The method for identifying a chinese traffic sign according to the embodiment is embodied as a computer program product, and the computer program product may include a computer readable storage medium on which computer readable program instructions for executing the method for identifying a chinese traffic sign according to the embodiment are loaded.

The computer readable storage medium may be a tangible device that retains and stores instructions for use by an instruction execution device. The computer readable storage medium may be, for example, but not limited to, an electronic memory device, a magnetic memory device, an optical memory device, an electromagnetic memory device, a semiconductor memory device, or any combination of the foregoing.

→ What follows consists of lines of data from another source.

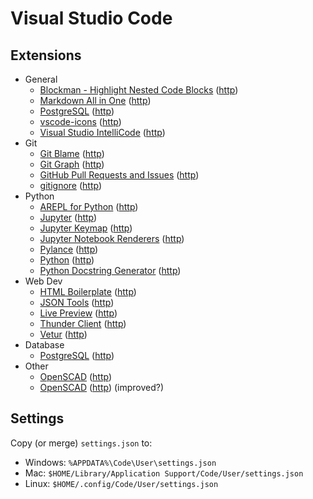 # Visual Studio Code

## Extensions

* General
  * [Blockman - Highlight Nested Code Blocks](vscode:extension/leodevbro.blockman) ([http](https://marketplace.visualstudio.com/items?itemName=leodevbro.blockman))
  * [Markdown All in One](vscode:extension/yzhang.markdown-all-in-one) ([http](https://marketplace.visualstudio.com/items?itemName=yzhang.markdown-all-in-one))
  * [PostgreSQL](vscode:extension/ms-ossdata.vscode-postgresql) ([http](https://marketplace.visualstudio.com/items?itemName=ms-ossdata.vscode-postgresql))
  * [vscode-icons](vscode:extension/vscode-icons-team.vscode-icons) ([http](https://marketplace.visualstudio.com/items?itemName=vscode-icons-team.vscode-icons))
  * [Visual Studio IntelliCode](vscode:extension/visualstudioexptteam.vscodeintellicode) ([http](https://marketplace.visualstudio.com/items?itemName=visualstudioexptteam.vscodeintellicode))
* Git
  * [Git Blame](vscode:extension/waderyan.gitblame) ([http](https://marketplace.visualstudio.com/items?itemName=waderyan.gitblame))
  * [Git Graph](vscode:extension/mhutchie.git-graph) ([http](https://marketplace.visualstudio.com/items?itemName=mhutchie.git-graph))
  * [GitHub Pull Requests and Issues](vscode:extension/github.vscode-pull-request-github) ([http](https://marketplace.visualstudio.com/items?itemName=github.vscode-pull-request-github))
  * [gitignore](vscode:extension/codezombiech.gitignore) ([http](https://marketplace.visualstudio.com/items?itemName=codezombiech.gitignore))
* Python
  * [AREPL for Python](vscode:extension/almenon.arepl) ([http](https://marketplace.visualstudio.com/items?itemName=almenon.arepl))
  * [Jupyter](vscode:extension/ms-toolsai.jupyter) ([http](https://marketplace.visualstudio.com/items?itemName=ms-toolsai.jupyter))
  * [Jupyter Keymap](vscode:extension/ms-toolsai.jupyter-keymap) ([http](https://marketplace.visualstudio.com/items?itemName=ms-toolsai.jupyter-keymap))
  * [Jupyter Notebook Renderers](vscode:extension/ms-toolsai.jupyter-renderers) ([http](https://marketplace.visualstudio.com/items?itemName=ms-toolsai.jupyter-renderers))
  * [Pylance](vscode:extension/ms-python.vscode-pylance) ([http](https://marketplace.visualstudio.com/items?itemName=ms-python.vscode-pylance))
  * [Python](vscode:extension/ms-python.python) ([http](https://marketplace.visualstudio.com/items?itemName=ms-python.python))
  * [Python Docstring Generator](vscode:extension/njpwerner.autodocstring) ([http](https://marketplace.visualstudio.com/items?itemName=njpwerner.autodocstring))
* Web Dev
  * [HTML Boilerplate](vscode:extension/sidthesloth.html5-boilerplate) ([http](https://marketplace.visualstudio.com/items?itemName=sidthesloth.html5-boilerplate))
  * [JSON Tools](vscode:extension/eriklynd.json-tools) ([http](https://marketplace.visualstudio.com/items?itemName=eriklynd.json-tools))
  * [Live Preview](vscode:extension/ms-vscode.live-server) ([http](https://marketplace.visualstudio.com/items?itemName=ms-vscode.live-server))
  * [Thunder Client](vscode:extension/rangav.vscode-thunder-client) ([http](https://marketplace.visualstudio.com/items?itemName=rangav.vscode-thunder-client))
  * [Vetur](vscode:extension/octref.vetur) ([http](https://marketplace.visualstudio.com/items?itemName=octref.vetur))
* Database
  * [PostgreSQL](vscode:extension/ms-ossdata.vscode-postgresql) ([http](https://marketplace.visualstudio.com/items?itemName=ms-ossdata.vscode-postgresql))
* Other
  * [OpenSCAD](vscode:extension/antyos.openscad) ([http](https://marketplace.visualstudio.com/items?itemName=antyos.openscad))
  * [OpenSCAD](vscode:extension/Leathong.openscad-language-support) ([http](https://marketplace.visualstudio.com/items?itemName=Leathong.openscad-language-support)) (improved?)

## Settings

Copy (or merge) `settings.json` to:
* Windows: `%APPDATA%\Code\User\settings.json`
* Mac: `$HOME/Library/Application Support/Code/User/settings.json`
* Linux: `$HOME/.config/Code/User/settings.json`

Finally, it should be noted that the above embodiments are only used for illustrating the technical solutions of the present invention, and not for limiting the same; although the present invention has been described in detail with reference to the foregoing embodiments, it will be understood by those of ordinary skill in the art that: it is to be understood that modifications may be made to the above-described arrangements in the embodiments or equivalents may be substituted for some of the features of the embodiments without departing from the spirit or scope of the present invention.

Claims

1. A method for identifying a Chinese traffic sign board is characterized by comprising the following steps:

designing a detection network and a classification network;

2. The method for identifying a Chinese traffic sign according to claim 1, wherein the two-dimensional bounding box information of the traffic sign indicates the position coordinates x, y, in units, of the geometric center point of the bounding box in the image coordinate system: width and height w, h, unit of pixel and bounding box: a pixel; the class information of the traffic sign comprises a major class C and a minor class Sc of the traffic sign, namely, a traffic sign example in the image is represented by a 6-dimensional array [ x, y, w, h, C and Sc ].

3. The method for identifying Chinese traffic signs according to claim 1, wherein the process of classifying the labeled data sets to obtain training sets and test sets of major and minor classes comprises:

4. The method for recognizing Chinese traffic signs according to claim 1, wherein the improved YOLOv3-spp detection network is adopted to detect the traffic signs in the images, namely, a prediction frame for the traffic signs in the images is generated, and the specific process is as follows:

wherein λ is_coordIs the weight of the error in the position of the prediction box, lambda_noobjAnd λ_objIs the weight of the confidence error of the prediction box, S²The number of meshes contained in the feature map generated for the algorithm, B the number of a priori boxes generated on a per mesh basis, x_i，y_i，w_i，h_i，c_iThe true center point abscissa, ordinate, width, height and confidence of the signboard example with the center point on the ith grid,

and

Otherwise

5. The method for identifying Chinese traffic signs according to claim 1, wherein a classification network is designed, and Efficientnet-B6 is selected as a framework of the classification network, and the concrete implementation process of the Efficientnet-B6 network comprises the following steps:

6. The method for identifying a chinese traffic sign according to claim 5, wherein the dimension of the full link layer output is a class match of the division, specifically:

7. The method for recognizing Chinese traffic signs according to claim 4, wherein the detection network and the classification network are trained according to the obtained training data for recognizing Chinese traffic signs, and the specific process is as follows:

8. A Chinese traffic sign board recognition system is characterized by comprising:

9. A processing device comprising at least a processor and a memory, the memory having stored thereon a computer program, characterized in that the processor executes when running the computer program to implement the method of chinese traffic sign recognition according to any one of claims 1 to 7.

10. A computer storage medium having computer readable instructions stored thereon which are executable by a processor to implement the method of identifying chinese traffic signs according to any one of claims 1 to 7.